What to produce: Lift every line from the entries that includes the word "radiólogo".

**** Available data ****

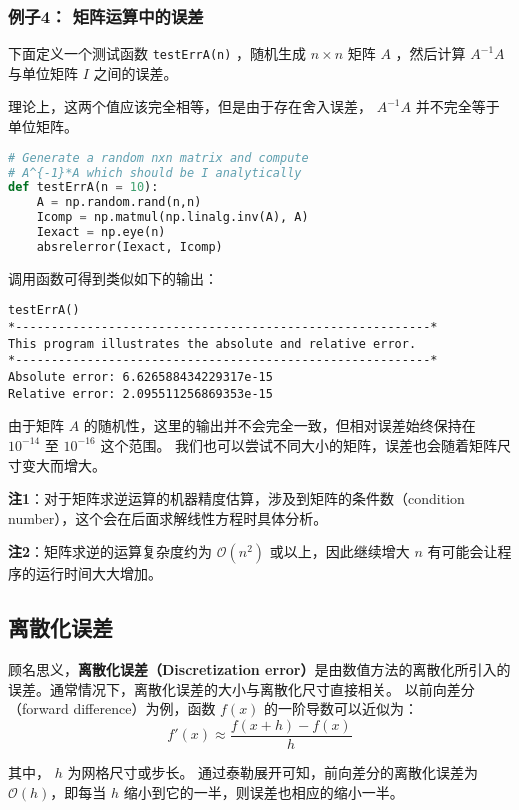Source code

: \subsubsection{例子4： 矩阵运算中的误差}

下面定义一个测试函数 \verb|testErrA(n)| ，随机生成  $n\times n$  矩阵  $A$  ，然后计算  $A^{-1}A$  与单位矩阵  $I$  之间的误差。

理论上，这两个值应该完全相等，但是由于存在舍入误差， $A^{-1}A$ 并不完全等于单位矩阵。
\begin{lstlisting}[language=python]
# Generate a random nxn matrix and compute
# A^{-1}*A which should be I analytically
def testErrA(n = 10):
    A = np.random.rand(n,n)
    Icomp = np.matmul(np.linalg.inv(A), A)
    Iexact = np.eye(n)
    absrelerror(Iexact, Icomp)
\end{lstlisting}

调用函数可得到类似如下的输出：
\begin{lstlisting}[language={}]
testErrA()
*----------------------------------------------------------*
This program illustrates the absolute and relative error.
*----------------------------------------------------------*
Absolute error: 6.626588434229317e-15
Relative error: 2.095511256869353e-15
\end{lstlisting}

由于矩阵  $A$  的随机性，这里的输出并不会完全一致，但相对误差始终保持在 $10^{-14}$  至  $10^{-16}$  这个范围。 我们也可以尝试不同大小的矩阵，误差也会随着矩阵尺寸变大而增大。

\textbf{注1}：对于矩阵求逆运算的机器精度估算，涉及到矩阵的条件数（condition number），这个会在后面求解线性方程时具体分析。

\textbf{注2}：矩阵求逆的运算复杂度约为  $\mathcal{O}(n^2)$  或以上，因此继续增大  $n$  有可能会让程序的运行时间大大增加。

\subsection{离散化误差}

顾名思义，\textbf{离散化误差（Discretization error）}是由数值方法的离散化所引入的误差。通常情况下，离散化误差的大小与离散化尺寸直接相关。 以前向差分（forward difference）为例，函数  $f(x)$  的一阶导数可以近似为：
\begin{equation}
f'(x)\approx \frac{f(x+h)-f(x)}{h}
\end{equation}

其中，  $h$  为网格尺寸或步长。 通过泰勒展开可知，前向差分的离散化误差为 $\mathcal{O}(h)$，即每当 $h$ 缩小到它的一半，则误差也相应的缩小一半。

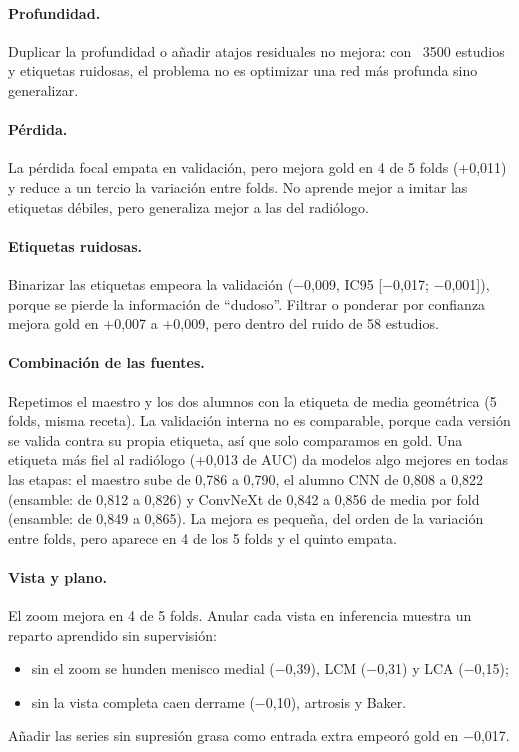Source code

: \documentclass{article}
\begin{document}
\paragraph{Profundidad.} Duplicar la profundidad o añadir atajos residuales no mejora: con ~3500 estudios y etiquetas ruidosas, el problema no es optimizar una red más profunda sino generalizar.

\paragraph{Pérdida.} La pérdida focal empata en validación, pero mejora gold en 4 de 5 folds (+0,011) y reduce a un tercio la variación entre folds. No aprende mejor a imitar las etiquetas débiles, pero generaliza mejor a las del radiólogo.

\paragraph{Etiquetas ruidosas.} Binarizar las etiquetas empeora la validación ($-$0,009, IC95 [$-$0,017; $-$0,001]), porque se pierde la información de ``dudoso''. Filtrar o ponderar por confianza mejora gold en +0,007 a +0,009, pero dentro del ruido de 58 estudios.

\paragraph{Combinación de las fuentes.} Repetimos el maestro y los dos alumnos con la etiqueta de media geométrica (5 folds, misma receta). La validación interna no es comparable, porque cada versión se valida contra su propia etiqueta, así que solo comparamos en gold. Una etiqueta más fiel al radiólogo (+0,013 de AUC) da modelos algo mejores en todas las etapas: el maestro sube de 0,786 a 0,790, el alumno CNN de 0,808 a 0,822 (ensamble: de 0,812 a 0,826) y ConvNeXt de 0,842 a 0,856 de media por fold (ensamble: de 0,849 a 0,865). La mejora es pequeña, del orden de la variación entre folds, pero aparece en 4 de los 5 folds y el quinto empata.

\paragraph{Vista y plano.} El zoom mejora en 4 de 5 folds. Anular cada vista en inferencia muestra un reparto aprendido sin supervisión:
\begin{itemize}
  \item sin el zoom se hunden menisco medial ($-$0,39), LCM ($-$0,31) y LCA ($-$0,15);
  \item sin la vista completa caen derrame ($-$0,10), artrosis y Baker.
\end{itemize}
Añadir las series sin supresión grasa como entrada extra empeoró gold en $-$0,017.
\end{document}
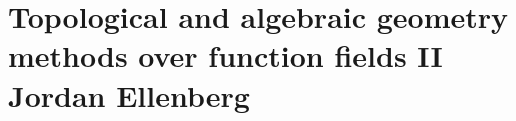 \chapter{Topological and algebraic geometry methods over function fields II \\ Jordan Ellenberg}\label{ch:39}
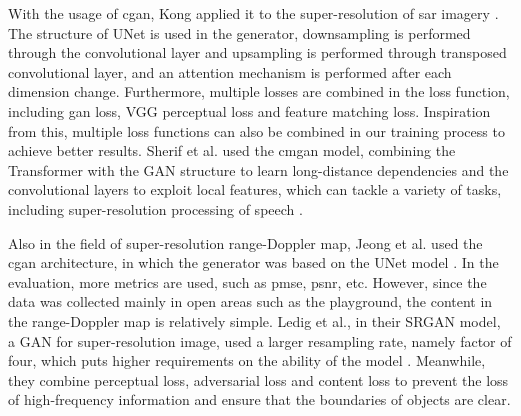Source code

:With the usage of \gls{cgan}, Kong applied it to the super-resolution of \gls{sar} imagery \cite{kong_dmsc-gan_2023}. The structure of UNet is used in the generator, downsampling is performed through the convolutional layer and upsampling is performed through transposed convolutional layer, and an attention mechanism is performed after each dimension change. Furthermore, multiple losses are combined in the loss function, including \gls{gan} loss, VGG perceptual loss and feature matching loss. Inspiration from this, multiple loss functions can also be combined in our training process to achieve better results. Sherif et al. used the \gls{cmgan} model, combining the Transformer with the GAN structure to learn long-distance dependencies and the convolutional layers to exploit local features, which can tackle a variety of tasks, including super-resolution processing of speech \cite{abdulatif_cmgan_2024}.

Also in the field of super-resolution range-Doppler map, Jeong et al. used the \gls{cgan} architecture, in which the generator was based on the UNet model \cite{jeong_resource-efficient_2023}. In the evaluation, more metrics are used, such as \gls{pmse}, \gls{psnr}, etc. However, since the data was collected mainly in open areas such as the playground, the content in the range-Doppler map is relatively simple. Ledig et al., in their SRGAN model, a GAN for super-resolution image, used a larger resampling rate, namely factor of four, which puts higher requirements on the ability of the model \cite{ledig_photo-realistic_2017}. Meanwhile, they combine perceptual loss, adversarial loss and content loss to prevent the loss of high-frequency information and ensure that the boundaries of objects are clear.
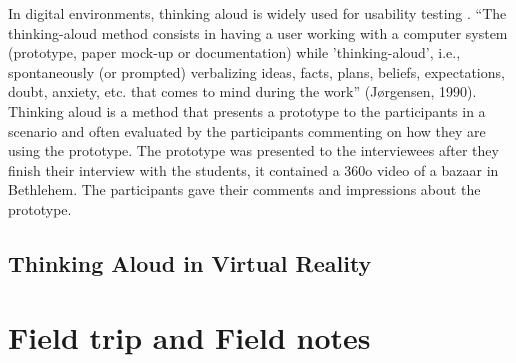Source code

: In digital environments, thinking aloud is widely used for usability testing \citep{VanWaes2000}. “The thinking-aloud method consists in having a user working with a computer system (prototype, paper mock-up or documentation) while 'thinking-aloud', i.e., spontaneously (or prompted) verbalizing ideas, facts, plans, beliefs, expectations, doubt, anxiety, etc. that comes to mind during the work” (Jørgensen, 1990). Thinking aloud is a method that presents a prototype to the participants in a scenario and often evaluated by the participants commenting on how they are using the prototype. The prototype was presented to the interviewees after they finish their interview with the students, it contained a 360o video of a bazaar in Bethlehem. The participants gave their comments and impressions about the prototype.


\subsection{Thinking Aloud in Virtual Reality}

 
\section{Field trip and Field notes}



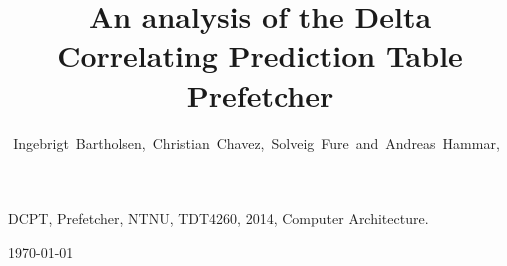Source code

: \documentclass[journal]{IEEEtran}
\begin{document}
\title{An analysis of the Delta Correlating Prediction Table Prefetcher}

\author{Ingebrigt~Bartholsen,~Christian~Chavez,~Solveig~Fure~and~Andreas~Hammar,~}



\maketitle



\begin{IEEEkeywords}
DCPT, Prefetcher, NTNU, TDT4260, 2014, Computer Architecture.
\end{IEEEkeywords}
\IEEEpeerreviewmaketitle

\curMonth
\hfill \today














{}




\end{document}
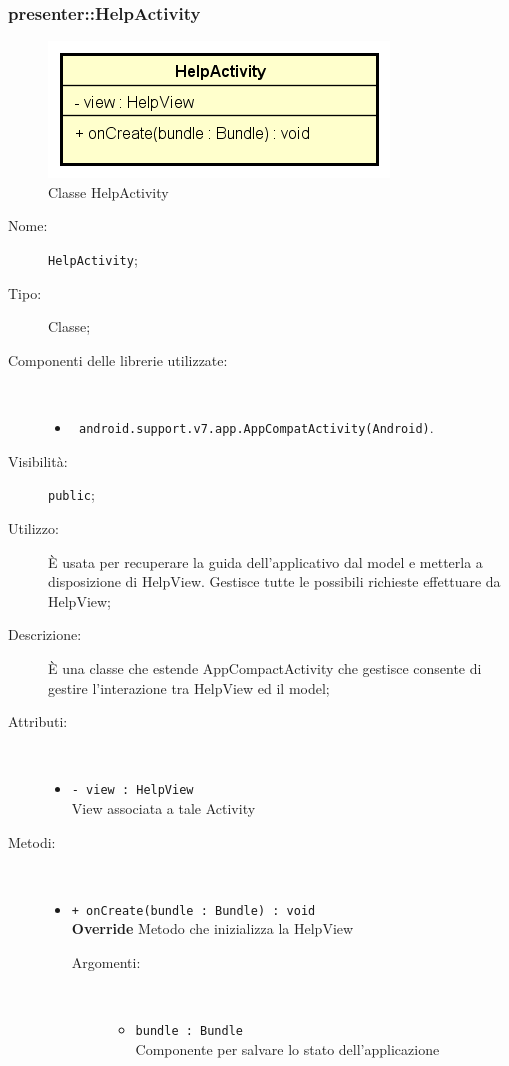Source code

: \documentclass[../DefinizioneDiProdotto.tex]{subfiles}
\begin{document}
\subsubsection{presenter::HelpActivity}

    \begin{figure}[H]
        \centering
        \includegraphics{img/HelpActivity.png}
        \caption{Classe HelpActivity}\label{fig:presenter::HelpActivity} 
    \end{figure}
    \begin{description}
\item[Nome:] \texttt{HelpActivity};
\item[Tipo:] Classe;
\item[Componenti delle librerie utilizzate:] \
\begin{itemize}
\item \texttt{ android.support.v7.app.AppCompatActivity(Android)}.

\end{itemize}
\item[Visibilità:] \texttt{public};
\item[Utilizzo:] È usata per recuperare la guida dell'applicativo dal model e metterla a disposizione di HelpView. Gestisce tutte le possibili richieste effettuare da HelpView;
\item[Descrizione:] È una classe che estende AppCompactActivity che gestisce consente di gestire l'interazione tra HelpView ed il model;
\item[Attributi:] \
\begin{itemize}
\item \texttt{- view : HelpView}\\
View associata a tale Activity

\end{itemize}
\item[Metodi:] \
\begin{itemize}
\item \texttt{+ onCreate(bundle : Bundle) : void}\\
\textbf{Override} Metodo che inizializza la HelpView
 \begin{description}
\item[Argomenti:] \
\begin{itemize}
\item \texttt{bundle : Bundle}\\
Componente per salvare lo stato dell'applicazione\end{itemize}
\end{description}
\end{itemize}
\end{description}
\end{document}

****

Reply:
\paragraph{Pérdida.} La pérdida focal empata en validación, pero mejora gold en 4 de 5 folds (+0,011) y reduce a un tercio la variación entre folds. No aprende mejor a imitar las etiquetas débiles, pero generaliza mejor a las del radiólogo.
\paragraph{Combinación de las fuentes.} Repetimos el maestro y los dos alumnos con la etiqueta de media geométrica (5 folds, misma receta). La validación interna no es comparable, porque cada versión se valida contra su propia etiqueta, así que solo comparamos en gold. Una etiqueta más fiel al radiólogo (+0,013 de AUC) da modelos algo mejores en todas las etapas: el maestro sube de 0,786 a 0,790, el alumno CNN de 0,808 a 0,822 (ensamble: de 0,812 a 0,826) y ConvNeXt de 0,842 a 0,856 de media por fold (ensamble: de 0,849 a 0,865). La mejora es pequeña, del orden de la variación entre folds, pero aparece en 4 de los 5 folds y el quinto empata.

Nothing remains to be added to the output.